Required work:
Without changing a character, return the entries, but not the images they hold.

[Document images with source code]
------------

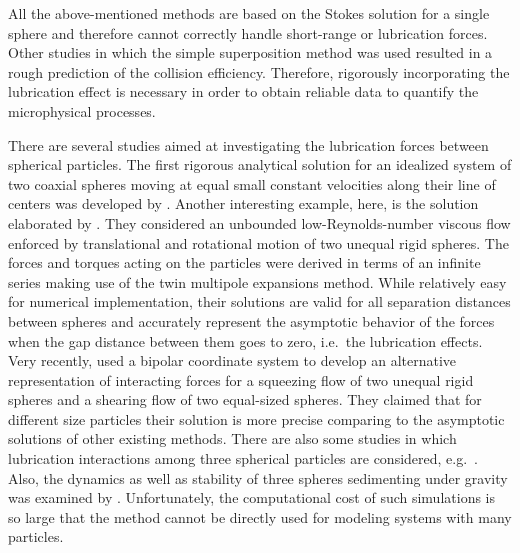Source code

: \documentclass[../thesis.tex]{subfiles}
\begin{document}
All the above-mentioned methods are based on the Stokes solution for a single sphere and therefore cannot correctly handle short-range or lubrication forces. Other studies in which the simple superposition method was used \citep{SN63, SG71, LL75, PKS01} resulted in a rough prediction of the collision efficiency. Therefore, rigorously incorporating the lubrication effect is necessary in order to obtain reliable data to quantify the microphysical processes.

There are several studies aimed at investigating the lubrication forces between spherical particles. The first rigorous analytical solution for an idealized system of two coaxial spheres moving at equal small constant velocities along their line of centers was developed by \cite{SJ26}. Another interesting example, here, is the solution elaborated by \cite{JO84}. They considered an unbounded low-Reynolds-number viscous flow enforced by translational and rotational motion of two unequal rigid spheres. The forces and torques acting on the particles were derived in terms of an infinite series making use of the twin multipole expansions method. While relatively easy for numerical implementation, their solutions are valid for all separation distances between spheres and accurately represent the asymptotic behavior of the forces when the gap distance between them goes to zero, i.e.\ the lubrication effects. Very recently, \cite{GMS20} used a bipolar coordinate system to develop an alternative representation of interacting forces for a squeezing flow of two unequal rigid spheres and a shearing flow of two equal-sized spheres. They claimed that for different size particles their solution is more precise comparing to the asymptotic solutions of other existing methods. There are also some studies in which lubrication interactions among three spherical particles are considered, e.g.\ \cite{CEW99}. Also, the dynamics as well as stability of three spheres sedimenting under gravity was examined by \cite{EW06}. Unfortunately, the computational cost of such simulations is so large that the method cannot be directly used for modeling systems with many particles.
\end{document}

------------

Exercise result:
Source code

: \documentclass[../thesis.tex]{subfiles}
\begin{document}
All the above-mentioned methods are based on the Stokes solution for a single sphere and therefore cannot correctly handle short-range or lubrication forces. Other studies in which the simple superposition method was used \citep{SN63, SG71, LL75, PKS01} resulted in a rough prediction of the collision efficiency. Therefore, rigorously incorporating the lubrication effect is necessary in order to obtain reliable data to quantify the microphysical processes.

There are several studies aimed at investigating the lubrication forces between spherical particles. The first rigorous analytical solution for an idealized system of two coaxial spheres moving at equal small constant velocities along their line of centers was developed by \cite{SJ26}. Another interesting example, here, is the solution elaborated by \cite{JO84}. They considered an unbounded low-Reynolds-number viscous flow enforced by translational and rotational motion of two unequal rigid spheres. The forces and torques acting on the particles were derived in terms of an infinite series making use of the twin multipole expansions method. While relatively easy for numerical implementation, their solutions are valid for all separation distances between spheres and accurately represent the asymptotic behavior of the forces when the gap distance between them goes to zero, i.e.\ the lubrication effects. Very recently, \cite{GMS20} used a bipolar coordinate system to develop an alternative representation of interacting forces for a squeezing flow of two unequal rigid spheres and a shearing flow of two equal-sized spheres. They claimed that for different size particles their solution is more precise comparing to the asymptotic solutions of other existing methods. There are also some studies in which lubrication interactions among three spherical particles are considered, e.g.\ \cite{CEW99}. Also, the dynamics as well as stability of three spheres sedimenting under gravity was examined by \cite{EW06}. Unfortunately, the computational cost of such simulations is so large that the method cannot be directly used for modeling systems with many particles.
\end{document}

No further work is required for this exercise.